In the third quarter, GDP rose 13.7% year on year, thanks to a resilient external sector and robust domestic demand. That said, the growth outlook is now clouded by increasing trade headwinds.
However, the report said the growth outlook is now clouded by increasing trade headwinds. After growing over 17% year on year in the first three quarters of 2022, Vietnam’s export growth sharply moderated in October, with November seeing the first meaningful year-on-year decline in two years.
“The economic slowdown in the US has exacerbated the woes, as the US is the largest market for many of Vietnam’s goods exports,” stated the report.
On a positive note, domestic demand has come to a partial rescue, thanks to an ongoing recovery in its labor market. While the unemployment rate dropped to 2.3% as of the third quarter, there is still potential for a further decline, as many jobs are concentrated in tourism-related sectors.
HSBC’s report added challenges will likely be more acute in 2023, particularly after the re-opening effect fades and the impact of high inflation starts to kick in with a lag.
“Therefore, we expect growth to moderate to 5.8% from the previous 6%,” it said.
The biggest downside risk to Vietnam’s growth is intensifying trade headwinds. Vietnam is not immune to a notable global trade slowdown – in other words, “pay-back” time has arrived.
In addition, Vietnam has started to see stronger inflation pressures. “Not only has core inflation accelerated, but Vietnam has also seen a domestic energy shortage, keeping headline prices elevated,” it asserted.

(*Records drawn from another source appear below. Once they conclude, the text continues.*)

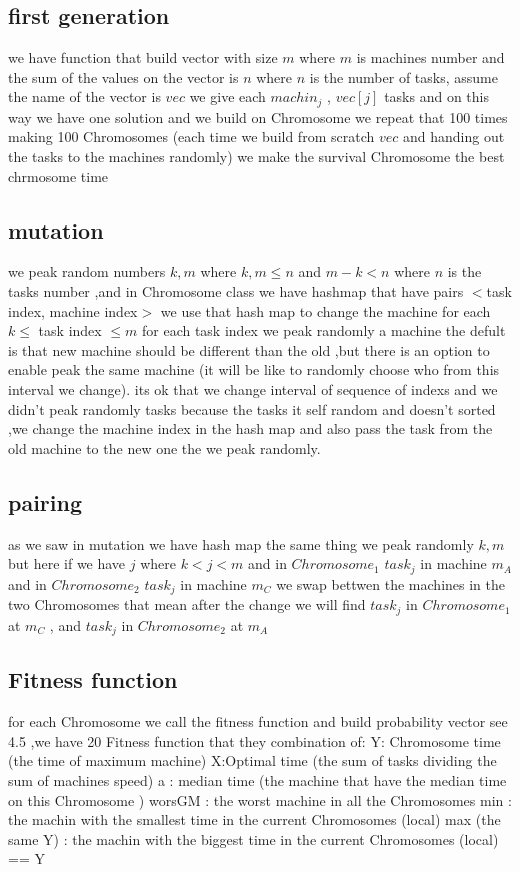 \documentclass[11pt,fullpage]{article}
\begin{document}
\subsection{first generation}
we have function that build vector with size $m$ where $m$ is machines number and the sum of the values on the vector is $n$ where $n$ is the number of tasks, assume the name of the vector is $vec$ we give each $machin_j$ , $vec[j]$ tasks and on this way we have one solution and we build on Chromosome we repeat that 100 times making 100 Chromosomes (each time we build from scratch  $vec$ and handing out the tasks to the machines randomly) we make the survival Chromosome the best chrmosome  time
\subsection{mutation}
we peak random numbers $k,m$ where $k,m \leq n$ and $m-k <n$ where $n$ is the tasks number ,and in Chromosome class we have hashmap that have pairs $<$task index, machine index$>$ we use that hash map to change the machine for each $k\leq$ task index $\leq m$ for each task index we peak randomly a machine the defult is that new machine should be different than the old ,but there is an option to enable peak the same machine (it will be like to randomly choose who from this interval we change).\newline
its ok that we  change   interval of sequence of indexs and we didn't  peak randomly tasks because the tasks it self random and doesn't sorted ,we change the machine index in the hash map and also pass the task from the old machine to the new one the we peak randomly.\newline
 \subsection{pairing}
as we saw in mutation we have hash map the same thing we peak randomly $k,m$ but here if we have $j$ where $k<j<m$ and in $Chromosome_1$  $task_j$ in machine $m_A$ and in $Chromosome_2$  $task_j$ in machine $m_C$ we swap bettwen the machines in the two Chromosomes that mean after the change we will find $task_j$ in $Chromosome_1$ at $m_C$ , and $task_j$ in $Chromosome_2$ at $m_A$
\subsection{Fitness function} 
for each Chromosome we call the fitness function and build probability vector see 4.5 ,we have 20 Fitness function that they combination of:\newline
Y: Chromosome time (the time of maximum machine)\newline
X:Optimal time (the sum of tasks dividing the sum of machines speed)\newline
a : median time (the machine that have the median time on this Chromosome )
worsGM : the worst machine in all the Chromosomes\newline
min : the machin with the smallest time in the current Chromosomes (local)\newline
max (the same Y) : the machin with the biggest time in the current Chromosomes (local) == Y\newline
\end{document}
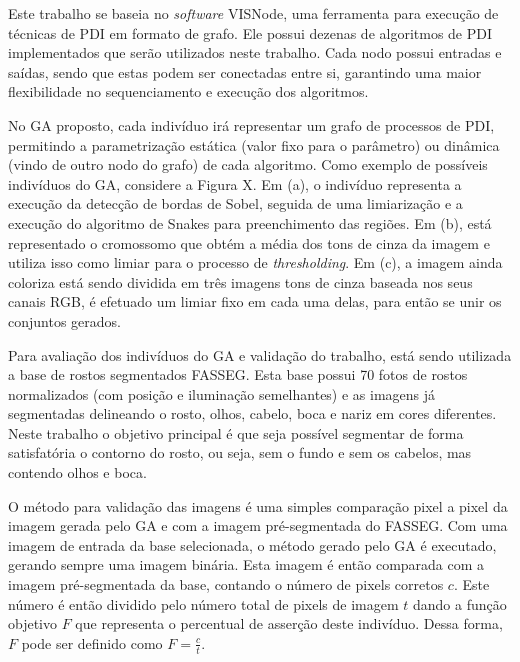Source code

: \documentclass[12pt,oneside,a4paper,english,french,spanish,brazil,]{abntex2}
\begin{document}
Este trabalho se baseia no \textit{software} VISNode, uma ferramenta para execução de técnicas de PDI em formato de grafo. Ele possui dezenas de algoritmos de PDI implementados que serão utilizados neste trabalho. Cada nodo possui entradas e saídas, sendo que estas podem ser conectadas entre si, garantindo uma maior flexibilidade no sequenciamento e execução dos algoritmos.

No GA proposto, cada indivíduo irá representar um grafo de processos de PDI, permitindo a parametrização estática (valor fixo para o parâmetro) ou dinâmica (vindo de outro nodo do grafo) de cada algoritmo. Como exemplo de possíveis indivíduos do GA, considere a Figura X. Em (a), o indivíduo representa a execução da detecção de bordas de Sobel, seguida de uma limiarização e a execução do algoritmo de Snakes para preenchimento das regiões. Em (b), está representado o cromossomo que obtém a média dos tons de cinza da imagem e utiliza isso como limiar para o processo de \textit{thresholding}. Em (c), a imagem ainda coloriza está sendo dividida em três imagens tons de cinza baseada nos seus canais RGB, é efetuado um limiar fixo em cada uma delas, para então se unir os conjuntos gerados.

Para avaliação dos indivíduos do GA e validação do trabalho, está sendo utilizada a base de rostos segmentados FASSEG. Esta base possui 70 fotos de rostos normalizados (com posição e iluminação semelhantes) e as imagens já segmentadas delineando o rosto, olhos, cabelo, boca e nariz em cores diferentes. Neste trabalho o objetivo principal é que seja possível segmentar de forma satisfatória o contorno do rosto, ou seja, sem o fundo e sem os cabelos, mas contendo olhos e boca.

O método para validação das imagens é uma simples comparação pixel a pixel da imagem gerada pelo GA e com a imagem pré-segmentada do FASSEG. Com uma imagem de entrada da base selecionada, o método gerado pelo GA é executado, gerando sempre uma imagem binária. Esta imagem é então comparada com a imagem pré-segmentada da base, contando o número de pixels corretos \(c\). Este número é então dividido pelo número total de pixels de imagem \(t\) dando a função objetivo \(F\) que representa o percentual de asserção deste indivíduo. Dessa forma, \(F\) pode ser definido como \(F = \frac{c}{t}\).
\end{document}
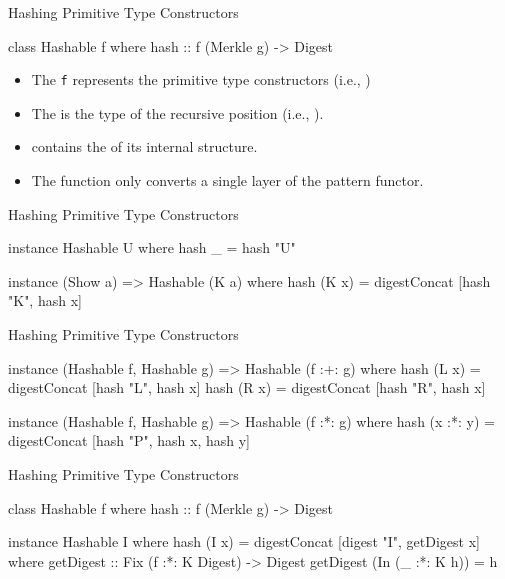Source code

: \begin{slide}{Hashing Primitive Type Constructors}
\begin{haskell}

class Hashable f where
  hash :: f (Merkle g) -> Digest
\end{haskell}

\begin{itemize}
  \item The \texttt{f} represents the primitive type constructors (i.e., ) 
  \item The  is the type of the recursive position (i.e., ). 
  \item {} contains the  of its internal structure.
  \item The  function only converts a single layer of the pattern functor.
\end{itemize}
\end{slide}

\begin{slide}{Hashing Primitive Type Constructors}
\begin{haskell}
instance Hashable U where
  hash _ = hash "U"

instance (Show a) => Hashable (K a) where
  hash (K x) = digestConcat [hash "K", hash x]
\end{haskell}
\end{slide}

\begin{slide}{Hashing Primitive Type Constructors}
\begin{haskell}
instance (Hashable f, Hashable g) => Hashable (f :+: g) where
  hash (L x) = digestConcat [hash "L", hash x]
  hash (R x) = digestConcat [hash "R", hash x]

instance (Hashable f, Hashable g) => Hashable (f :*: g) where
  hash (x :*: y) = digestConcat [hash "P", hash x, hash y]
\end{haskell}
\end{slide}

\begin{slide}{Hashing Primitive Type Constructors}
\begin{haskell}
class Hashable f where
  hash :: f (Merkle g) -> Digest


instance Hashable I where
  hash (I x) = digestConcat [digest "I", getDigest x]
    where
      getDigest :: Fix (f :*: K Digest) -> Digest
      getDigest (In (_ :*: K h)) = h
\end{haskell}
\end{slide}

The report forecast Vietnam’s inflation to reach 4% in 2023 instead of the previous 3.7%. “This means the SBV will likely continue its tightening cycle,” it said.
As the last ASEAN central bank to move, the SBV has been actively “playing catch up” in the face of a weakening VND and rising imported inflation. Only starting in September, the SBV has delivered back-to-back rate hikes of 100bp each time, taking the refinancing rate to 6.0% by end-October.
External factors have turned more favorable in recent weeks, with the Fed likely slowing down its rate hikes and easing exchange rate pressure. However, rising core inflation increasingly suggests the SBV’s hiking cycle is still underway.
The report expected SBV to raise its refinancing rate by 50 basis points each in the first and second quarters of 2023, taking the refinancing rate to 7.0% by mid-2023.